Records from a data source
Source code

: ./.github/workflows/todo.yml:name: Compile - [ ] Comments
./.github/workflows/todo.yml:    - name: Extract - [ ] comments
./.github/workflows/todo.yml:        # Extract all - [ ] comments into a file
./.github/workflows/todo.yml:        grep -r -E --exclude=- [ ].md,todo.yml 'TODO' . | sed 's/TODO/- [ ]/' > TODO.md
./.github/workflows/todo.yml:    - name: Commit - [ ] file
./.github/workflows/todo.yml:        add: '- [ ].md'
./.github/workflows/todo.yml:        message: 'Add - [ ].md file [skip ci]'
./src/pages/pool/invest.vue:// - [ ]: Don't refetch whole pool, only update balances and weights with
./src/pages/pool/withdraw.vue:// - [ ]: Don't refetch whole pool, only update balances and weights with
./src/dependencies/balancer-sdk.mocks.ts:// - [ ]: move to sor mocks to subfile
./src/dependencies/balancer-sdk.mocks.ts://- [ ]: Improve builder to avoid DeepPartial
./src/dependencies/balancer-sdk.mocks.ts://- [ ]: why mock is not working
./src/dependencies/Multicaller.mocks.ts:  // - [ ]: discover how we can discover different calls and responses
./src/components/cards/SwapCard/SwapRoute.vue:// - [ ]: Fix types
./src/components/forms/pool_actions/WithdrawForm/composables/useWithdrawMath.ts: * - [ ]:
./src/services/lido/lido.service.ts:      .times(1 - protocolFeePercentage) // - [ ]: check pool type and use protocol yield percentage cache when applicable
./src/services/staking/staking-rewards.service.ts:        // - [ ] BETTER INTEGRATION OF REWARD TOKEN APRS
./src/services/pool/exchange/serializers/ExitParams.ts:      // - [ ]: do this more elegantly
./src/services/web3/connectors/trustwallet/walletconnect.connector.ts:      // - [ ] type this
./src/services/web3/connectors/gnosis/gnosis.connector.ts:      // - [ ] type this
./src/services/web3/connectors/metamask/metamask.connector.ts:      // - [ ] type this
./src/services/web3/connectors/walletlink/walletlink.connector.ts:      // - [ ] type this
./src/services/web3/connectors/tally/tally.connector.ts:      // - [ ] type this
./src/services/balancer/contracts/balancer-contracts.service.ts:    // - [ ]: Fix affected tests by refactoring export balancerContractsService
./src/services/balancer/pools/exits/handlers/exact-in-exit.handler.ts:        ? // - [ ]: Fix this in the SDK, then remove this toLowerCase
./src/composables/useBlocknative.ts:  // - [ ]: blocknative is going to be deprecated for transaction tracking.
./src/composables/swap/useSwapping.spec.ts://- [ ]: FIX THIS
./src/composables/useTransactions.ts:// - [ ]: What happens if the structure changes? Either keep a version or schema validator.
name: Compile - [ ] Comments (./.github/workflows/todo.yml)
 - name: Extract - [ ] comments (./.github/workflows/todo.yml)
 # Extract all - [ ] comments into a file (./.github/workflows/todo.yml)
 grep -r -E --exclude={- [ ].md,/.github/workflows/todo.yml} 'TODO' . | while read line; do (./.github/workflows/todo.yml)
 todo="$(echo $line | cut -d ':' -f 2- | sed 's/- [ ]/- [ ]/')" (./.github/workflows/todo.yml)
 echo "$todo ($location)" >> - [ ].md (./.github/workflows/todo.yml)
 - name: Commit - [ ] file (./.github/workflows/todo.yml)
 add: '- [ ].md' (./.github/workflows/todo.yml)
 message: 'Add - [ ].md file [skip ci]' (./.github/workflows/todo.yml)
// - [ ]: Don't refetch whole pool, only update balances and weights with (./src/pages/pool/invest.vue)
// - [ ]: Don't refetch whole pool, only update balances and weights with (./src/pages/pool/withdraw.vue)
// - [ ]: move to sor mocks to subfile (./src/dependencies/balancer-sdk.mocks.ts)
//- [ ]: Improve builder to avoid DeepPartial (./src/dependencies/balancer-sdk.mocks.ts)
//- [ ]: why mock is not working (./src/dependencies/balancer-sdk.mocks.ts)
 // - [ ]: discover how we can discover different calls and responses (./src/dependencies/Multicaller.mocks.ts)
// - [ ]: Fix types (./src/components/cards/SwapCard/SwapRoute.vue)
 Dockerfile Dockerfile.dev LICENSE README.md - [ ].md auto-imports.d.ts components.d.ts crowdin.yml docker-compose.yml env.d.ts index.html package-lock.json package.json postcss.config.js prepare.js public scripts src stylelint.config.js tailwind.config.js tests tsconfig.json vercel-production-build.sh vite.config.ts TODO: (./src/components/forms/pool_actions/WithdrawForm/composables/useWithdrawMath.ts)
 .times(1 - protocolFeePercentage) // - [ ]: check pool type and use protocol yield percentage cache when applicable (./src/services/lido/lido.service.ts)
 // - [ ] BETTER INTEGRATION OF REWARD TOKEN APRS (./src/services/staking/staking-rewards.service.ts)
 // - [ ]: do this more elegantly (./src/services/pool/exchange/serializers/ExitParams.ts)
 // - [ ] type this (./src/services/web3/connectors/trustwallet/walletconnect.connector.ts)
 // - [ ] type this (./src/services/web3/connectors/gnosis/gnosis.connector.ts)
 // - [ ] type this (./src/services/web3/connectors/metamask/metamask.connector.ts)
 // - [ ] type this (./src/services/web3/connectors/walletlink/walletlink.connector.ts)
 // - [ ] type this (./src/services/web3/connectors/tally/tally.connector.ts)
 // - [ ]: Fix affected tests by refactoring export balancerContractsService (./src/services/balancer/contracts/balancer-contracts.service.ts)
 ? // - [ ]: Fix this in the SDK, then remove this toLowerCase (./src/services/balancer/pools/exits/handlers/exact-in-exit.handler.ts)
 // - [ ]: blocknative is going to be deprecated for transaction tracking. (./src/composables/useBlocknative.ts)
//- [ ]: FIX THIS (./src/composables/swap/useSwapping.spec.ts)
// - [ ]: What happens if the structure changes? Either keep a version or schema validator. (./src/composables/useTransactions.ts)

** EXERCISE **
Reproduce each entry exactly, with nothing missing.

** ANSWER **
Source code

: ./.github/workflows/todo.yml:name: Compile - [ ] Comments
./.github/workflows/todo.yml:    - name: Extract - [ ] comments
./.github/workflows/todo.yml:        # Extract all - [ ] comments into a file
./.github/workflows/todo.yml:        grep -r -E --exclude=- [ ].md,todo.yml 'TODO' . | sed 's/TODO/- [ ]/' > TODO.md
./.github/workflows/todo.yml:    - name: Commit - [ ] file
./.github/workflows/todo.yml:        add: '- [ ].md'
./.github/workflows/todo.yml:        message: 'Add - [ ].md file [skip ci]'
./src/pages/pool/invest.vue:// - [ ]: Don't refetch whole pool, only update balances and weights with
./src/pages/pool/withdraw.vue:// - [ ]: Don't refetch whole pool, only update balances and weights with
./src/dependencies/balancer-sdk.mocks.ts:// - [ ]: move to sor mocks to subfile
./src/dependencies/balancer-sdk.mocks.ts://- [ ]: Improve builder to avoid DeepPartial
./src/dependencies/balancer-sdk.mocks.ts://- [ ]: why mock is not working
./src/dependencies/Multicaller.mocks.ts:  // - [ ]: discover how we can discover different calls and responses
./src/components/cards/SwapCard/SwapRoute.vue:// - [ ]: Fix types
./src/components/forms/pool_actions/WithdrawForm/composables/useWithdrawMath.ts: * - [ ]:
./src/services/lido/lido.service.ts:      .times(1 - protocolFeePercentage) // - [ ]: check pool type and use protocol yield percentage cache when applicable
./src/services/staking/staking-rewards.service.ts:        // - [ ] BETTER INTEGRATION OF REWARD TOKEN APRS
./src/services/pool/exchange/serializers/ExitParams.ts:      // - [ ]: do this more elegantly
./src/services/web3/connectors/trustwallet/walletconnect.connector.ts:      // - [ ] type this
./src/services/web3/connectors/gnosis/gnosis.connector.ts:      // - [ ] type this
./src/services/web3/connectors/metamask/metamask.connector.ts:      // - [ ] type this
./src/services/web3/connectors/walletlink/walletlink.connector.ts:      // - [ ] type this
./src/services/web3/connectors/tally/tally.connector.ts:      // - [ ] type this
./src/services/balancer/contracts/balancer-contracts.service.ts:    // - [ ]: Fix affected tests by refactoring export balancerContractsService
./src/services/balancer/pools/exits/handlers/exact-in-exit.handler.ts:        ? // - [ ]: Fix this in the SDK, then remove this toLowerCase
./src/composables/useBlocknative.ts:  // - [ ]: blocknative is going to be deprecated for transaction tracking.
./src/composables/swap/useSwapping.spec.ts://- [ ]: FIX THIS
./src/composables/useTransactions.ts:// - [ ]: What happens if the structure changes? Either keep a version or schema validator.
name: Compile - [ ] Comments (./.github/workflows/todo.yml)
 - name: Extract - [ ] comments (./.github/workflows/todo.yml)
 # Extract all - [ ] comments into a file (./.github/workflows/todo.yml)
 grep -r -E --exclude={- [ ].md,/.github/workflows/todo.yml} 'TODO' . | while read line; do (./.github/workflows/todo.yml)
 todo="$(echo $line | cut -d ':' -f 2- | sed 's/- [ ]/- [ ]/')" (./.github/workflows/todo.yml)
 echo "$todo ($location)" >> - [ ].md (./.github/workflows/todo.yml)
 - name: Commit - [ ] file (./.github/workflows/todo.yml)
 add: '- [ ].md' (./.github/workflows/todo.yml)
 message: 'Add - [ ].md file [skip ci]' (./.github/workflows/todo.yml)
// - [ ]: Don't refetch whole pool, only update balances and weights with (./src/pages/pool/invest.vue)
// - [ ]: Don't refetch whole pool, only update balances and weights with (./src/pages/pool/withdraw.vue)
// - [ ]: move to sor mocks to subfile (./src/dependencies/balancer-sdk.mocks.ts)
//- [ ]: Improve builder to avoid DeepPartial (./src/dependencies/balancer-sdk.mocks.ts)
//- [ ]: why mock is not working (./src/dependencies/balancer-sdk.mocks.ts)
 // - [ ]: discover how we can discover different calls and responses (./src/dependencies/Multicaller.mocks.ts)
// - [ ]: Fix types (./src/components/cards/SwapCard/SwapRoute.vue)
 Dockerfile Dockerfile.dev LICENSE README.md - [ ].md auto-imports.d.ts components.d.ts crowdin.yml docker-compose.yml env.d.ts index.html package-lock.json package.json postcss.config.js prepare.js public scripts src stylelint.config.js tailwind.config.js tests tsconfig.json vercel-production-build.sh vite.config.ts TODO: (./src/components/forms/pool_actions/WithdrawForm/composables/useWithdrawMath.ts)
 .times(1 - protocolFeePercentage) // - [ ]: check pool type and use protocol yield percentage cache when applicable (./src/services/lido/lido.service.ts)
 // - [ ] BETTER INTEGRATION OF REWARD TOKEN APRS (./src/services/staking/staking-rewards.service.ts)
 // - [ ]: do this more elegantly (./src/services/pool/exchange/serializers/ExitParams.ts)
 // - [ ] type this (./src/services/web3/connectors/trustwallet/walletconnect.connector.ts)
 // - [ ] type this (./src/services/web3/connectors/gnosis/gnosis.connector.ts)
 // - [ ] type this (./src/services/web3/connectors/metamask/metamask.connector.ts)
 // - [ ] type this (./src/services/web3/connectors/walletlink/walletlink.connector.ts)
 // - [ ] type this (./src/services/web3/connectors/tally/tally.connector.ts)
 // - [ ]: Fix affected tests by refactoring export balancerContractsService (./src/services/balancer/contracts/balancer-contracts.service.ts)
 ? // - [ ]: Fix this in the SDK, then remove this toLowerCase (./src/services/balancer/pools/exits/handlers/exact-in-exit.handler.ts)
 // - [ ]: blocknative is going to be deprecated for transaction tracking. (./src/composables/useBlocknative.ts)
//- [ ]: FIX THIS (./src/composables/swap/useSwapping.spec.ts)
// - [ ]: What happens if the structure changes? Either keep a version or schema validator. (./src/composables/useTransactions.ts)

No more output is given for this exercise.